> **PROBLEM TO WORK ON**
Please filter the data down to the lines that include the word "because" and copy them.
┌─ DATA SUPPLIED
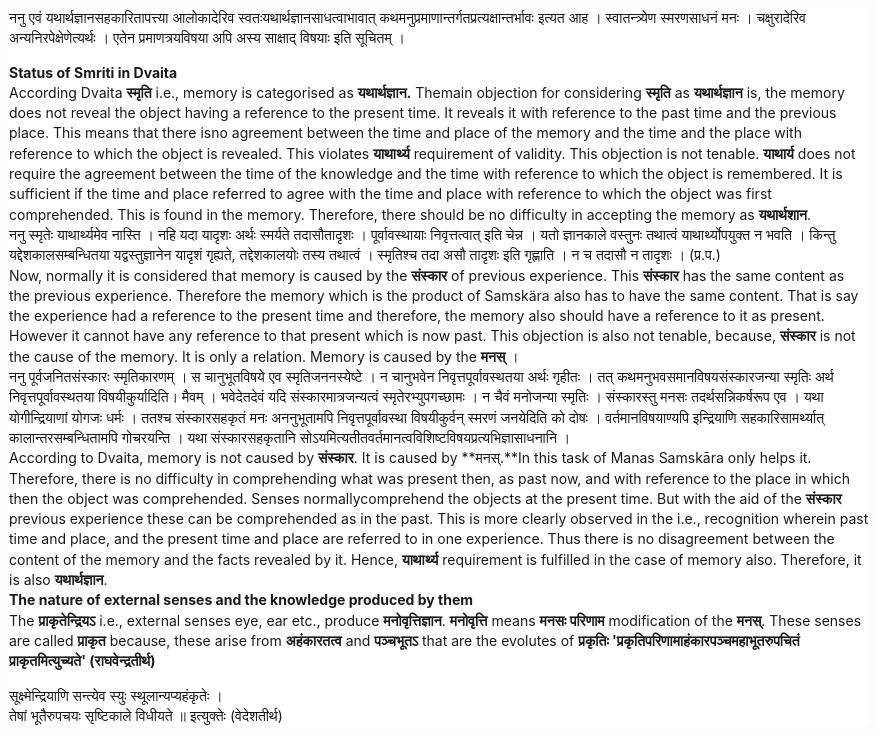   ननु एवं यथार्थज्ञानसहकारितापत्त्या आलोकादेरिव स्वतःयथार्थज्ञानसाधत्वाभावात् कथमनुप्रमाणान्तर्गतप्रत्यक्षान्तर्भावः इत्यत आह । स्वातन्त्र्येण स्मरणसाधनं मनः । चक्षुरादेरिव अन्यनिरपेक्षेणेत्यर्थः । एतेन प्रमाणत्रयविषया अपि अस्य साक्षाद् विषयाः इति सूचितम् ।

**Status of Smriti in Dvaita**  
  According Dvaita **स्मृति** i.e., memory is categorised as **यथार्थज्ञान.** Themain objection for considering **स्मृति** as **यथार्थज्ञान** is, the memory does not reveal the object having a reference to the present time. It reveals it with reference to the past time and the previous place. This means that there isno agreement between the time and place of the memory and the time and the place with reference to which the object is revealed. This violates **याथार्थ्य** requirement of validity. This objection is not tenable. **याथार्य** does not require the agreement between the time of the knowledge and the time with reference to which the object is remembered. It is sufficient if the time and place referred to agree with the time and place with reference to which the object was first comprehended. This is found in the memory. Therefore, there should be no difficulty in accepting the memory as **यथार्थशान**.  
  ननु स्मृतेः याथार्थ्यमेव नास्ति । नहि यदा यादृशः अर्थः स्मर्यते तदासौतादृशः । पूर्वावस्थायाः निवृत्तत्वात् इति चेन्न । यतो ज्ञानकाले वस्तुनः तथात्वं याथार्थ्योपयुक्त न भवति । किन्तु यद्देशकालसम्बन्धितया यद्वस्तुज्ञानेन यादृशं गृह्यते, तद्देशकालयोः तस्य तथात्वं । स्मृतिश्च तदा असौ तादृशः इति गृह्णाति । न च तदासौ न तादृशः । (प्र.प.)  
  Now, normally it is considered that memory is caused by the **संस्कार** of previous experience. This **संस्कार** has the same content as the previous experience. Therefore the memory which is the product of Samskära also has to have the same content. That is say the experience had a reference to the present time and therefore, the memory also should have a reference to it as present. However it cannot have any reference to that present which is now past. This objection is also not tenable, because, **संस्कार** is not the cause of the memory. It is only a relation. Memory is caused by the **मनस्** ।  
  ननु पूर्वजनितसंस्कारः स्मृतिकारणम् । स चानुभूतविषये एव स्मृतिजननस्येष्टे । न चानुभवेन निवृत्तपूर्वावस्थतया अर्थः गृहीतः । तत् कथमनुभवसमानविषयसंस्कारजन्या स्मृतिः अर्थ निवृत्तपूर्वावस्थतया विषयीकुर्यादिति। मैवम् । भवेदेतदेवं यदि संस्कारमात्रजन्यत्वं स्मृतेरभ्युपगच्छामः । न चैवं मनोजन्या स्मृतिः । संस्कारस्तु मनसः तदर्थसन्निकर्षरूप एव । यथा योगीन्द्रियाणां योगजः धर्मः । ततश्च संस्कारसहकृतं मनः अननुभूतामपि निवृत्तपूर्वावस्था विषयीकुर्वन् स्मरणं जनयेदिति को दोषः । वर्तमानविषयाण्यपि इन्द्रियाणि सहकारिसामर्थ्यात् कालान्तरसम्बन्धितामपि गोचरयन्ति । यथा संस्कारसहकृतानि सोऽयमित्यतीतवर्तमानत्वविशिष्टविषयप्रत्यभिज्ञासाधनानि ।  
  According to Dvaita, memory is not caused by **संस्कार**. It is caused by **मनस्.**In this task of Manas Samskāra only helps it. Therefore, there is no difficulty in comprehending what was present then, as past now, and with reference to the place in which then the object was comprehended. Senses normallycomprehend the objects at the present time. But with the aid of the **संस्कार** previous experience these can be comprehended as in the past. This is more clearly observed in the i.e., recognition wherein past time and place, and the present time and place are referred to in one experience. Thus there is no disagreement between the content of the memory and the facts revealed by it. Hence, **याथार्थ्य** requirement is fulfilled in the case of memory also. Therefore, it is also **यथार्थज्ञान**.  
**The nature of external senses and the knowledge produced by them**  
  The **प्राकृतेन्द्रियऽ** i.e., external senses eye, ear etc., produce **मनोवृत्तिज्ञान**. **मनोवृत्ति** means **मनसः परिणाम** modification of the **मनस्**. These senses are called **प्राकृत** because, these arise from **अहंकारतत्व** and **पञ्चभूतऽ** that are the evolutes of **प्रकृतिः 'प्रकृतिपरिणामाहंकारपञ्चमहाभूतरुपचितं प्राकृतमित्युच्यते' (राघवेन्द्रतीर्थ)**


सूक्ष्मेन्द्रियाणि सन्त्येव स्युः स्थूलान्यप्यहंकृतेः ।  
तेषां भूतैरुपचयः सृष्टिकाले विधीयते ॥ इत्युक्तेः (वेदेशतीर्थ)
└─
> **TASK RESPONSE**
  Now, normally it is considered that memory is caused by the **संस्कार** of previous experience. This **संस्कार** has the same content as the previous experience. Therefore the memory which is the product of Samskära also has to have the same content. That is say the experience had a reference to the present time and therefore, the memory also should have a reference to it as present. However it cannot have any reference to that present which is now past. This objection is also not tenable, because, **संस्कार** is not the cause of the memory. It is only a relation. Memory is caused by the **मनस्** ।  
  The **प्राकृतेन्द्रियऽ** i.e., external senses eye, ear etc., produce **मनोवृत्तिज्ञान**. **मनोवृत्ति** means **मनसः परिणाम** modification of the **मनस्**. These senses are called **प्राकृत** because, these arise from **अहंकारतत्व** and **पञ्चभूतऽ** that are the evolutes of **प्रकृतिः 'प्रकृतिपरिणामाहंकारपञ्चमहाभूतरुपचितं प्राकृतमित्युच्यते' (राघवेन्द्रतीर्थ)**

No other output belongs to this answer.